Grotto Falls, where the Roaring Fork off Mount LeConte takes a 25-foot plunge off a ledge into a rock-cupped pool, is one of the highlights of the Roaring Fork Motor Nature Trail near Gatlinburg, reached on a short and easy trail. It’s all-around photogenic, but what makes it especially enticing is the fact that you can walk behind the curtain of falling water without getting wet: an opportunity to capture some special, downright ethereal images. (Bonus photo op: Farther along on the Roaring Fork Motor Nature Trail, the weeping slope known as the Place of a Thousand Drips is another winner, especially after a good rainfall.)

5. The Chimney Tops

The craggy outcrops of the Anakeesta Formation called the Chimney Tops, which loom over the West Prong Little Pigeon River off Sugarland Mountain, are one of the most impressive geological formations in the Great Smoky Mountains—and an iconic subject for photography, for sure!

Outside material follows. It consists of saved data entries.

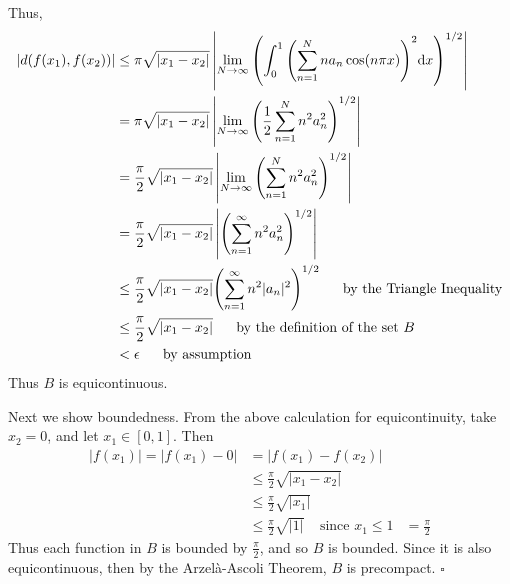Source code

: \documentclass[12pt]{article}
\begin{document}
Thus,
\begin{align*}
	|d(f(x_1), f(x_2))| &\leq \pi\sqrt{|x_1 - x_2|}\left|\lim_{N\rightarrow\infty} \qty(\int_0^1 \qty(\sum_{n=1}^N n a_n \cos(n\pi x))^2 \dd x)^{1/2}\right| \\
	&= \pi\sqrt{|x_1 - x_2|}\left|\lim_{N\rightarrow\infty} \qty(\frac{1}{2}\sum_{n=1}^N n^2 a_n^2)^{1/2}\right| \\
	&= \frac{\pi}{2}\sqrt{|x_1 - x_2|}\left|\lim_{N\rightarrow\infty}\qty(\sum_{n=1}^N n^2 a_n^2)^{1/2}\right| \\
	&= \frac{\pi}{2}\sqrt{|x_1 - x_2|}\left|\qty(\sum_{n=1}^\infty n^2 a_n^2)^{1/2}\right| \\
	&\leq \frac{\pi}{2}\sqrt{|x_1 - x_2|}\qty(\sum_{n=1}^\infty n^2 |a_n|^2)^{1/2}\ \ \ \ \ \text{by the Triangle Inequality} \\
	&\leq \frac{\pi}{2}\sqrt{|x_1 - x_2|}\ \ \ \ \ \text{by the definition of the set $B$} \\
	&< \epsilon\ \ \ \ \ \text{by assumption}
\end{align*}
Thus $B$ is equicontinuous.

Next we show boundedness.  From the above calculation for equicontinuity, take $x_2 = 0$, and let $x_1 \in [0,1]$.  Then
\begin{align*}
	|f(x_1)| = |f(x_1) - 0| &= |f(x_1) - f(x_2)| \\
	&\leq \frac{\pi}{2}\sqrt{|x_1 - x_2|} \\
	&\leq \frac{\pi}{2}\sqrt{|x_1|} \\
	&\leq \frac{\pi}{2}\sqrt{|1|}\ \ \ \ \ \text{since $x_1 \leq 1$}
	&= \frac{\pi}{2}
\end{align*}
Thus each function in $B$ is bounded by $\frac{\pi}{2}$, and so $B$ is bounded.  Since it is also equicontinuous, then by the Arzel\`a-Ascoli Theorem, $B$ is precompact. \hfill $\square$
\end{document}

You’ve got multiple options for capturing their sharp profile: Pull off at the Chimney Tops Overlook along US Route 441 or hike the Chimney Tops Trail for a closeup.

6. Gregory Bald

Beautiful Vistas on the Gregory Bald Hiking Trail

The sprawling mountaintop field of Gregory Bald—one of a couple of the high-elevation balds the Park Service actively maintains in Great Smoky Mountains National Park—is scenic year-round, delivering long views from its wide-open stage nearly 5,000 feet up along the Smokies divide. But in mid- to late June, it becomes an absolute showstopper thanks to the park’s most celebrated display of blooming azaleas. Flame azaleas, smooth azaleas, Cumberland azaleas, and other varieties grow in abundance up here and naturally hybridize, producing a glorious kaleidoscope of vibrant colors with their extravagant flowers. It’s no exaggeration to say that the azalea bloom on Gregory Bald is one of the pinnacles of Great Smoky Mountains scenery, making a definite pilgrimage for photographers willing to make the demanding round-trip hike.

7. The Jumpoff

Accessed off the Boulevard Trail tracing its namesake ridge between the Smoky Mountain divide crest and Mount LeConte, the Jumpoff ranks among the great scenic vantages in the national park. (And, in fact, much of the walk here from Newfound Gap Road via the Appalachian Trail provides glorious views.) The Jumpoff outcrop puts a whole lot of beautiful terrain in your viewfinder, including the great loom of 6,621-foot Mount Guyot—the second-highest summit in the Great Smoky Mountains—to the northeast and the imposing Anakeesta crag of Charles Bunion just a short way down the Great Smokies divide. (If you’re up for a bit more hiking, it’s easy to tack on Charles Bunion to your Jumpoff trek; its viewshed is just as impressive, though you’ll likely have that much more company.)

8. Kanati Fork Trail

The Kanati Fork Trail makes a hearty climb up from the Oconaluftee River valley along Newfound Gap Road to the Thomas Divide. While the whole trail’s great, the real reason it makes this list is on account of the first couple of slopeside miles, which in springtime put you in the middle of one of the national park’s best-known displays of wildflowers. The blooms tend to peak in April, but there’s plenty of floral loveliness earlier and later in the season as well. Give yourself plenty of time to amble amid the Dutchman’s breeches, trilliums, trout lilies, and other petaled marvels, shooting away to your heart’s content.

Photo Ops Aplenty in Great Smoky Mountains National Park

The splendor of Great Smoky Mountains National Park manifests in countless subjects for photography all year-round. Needless to say, it’s hard to take a bad picture in this incredible place!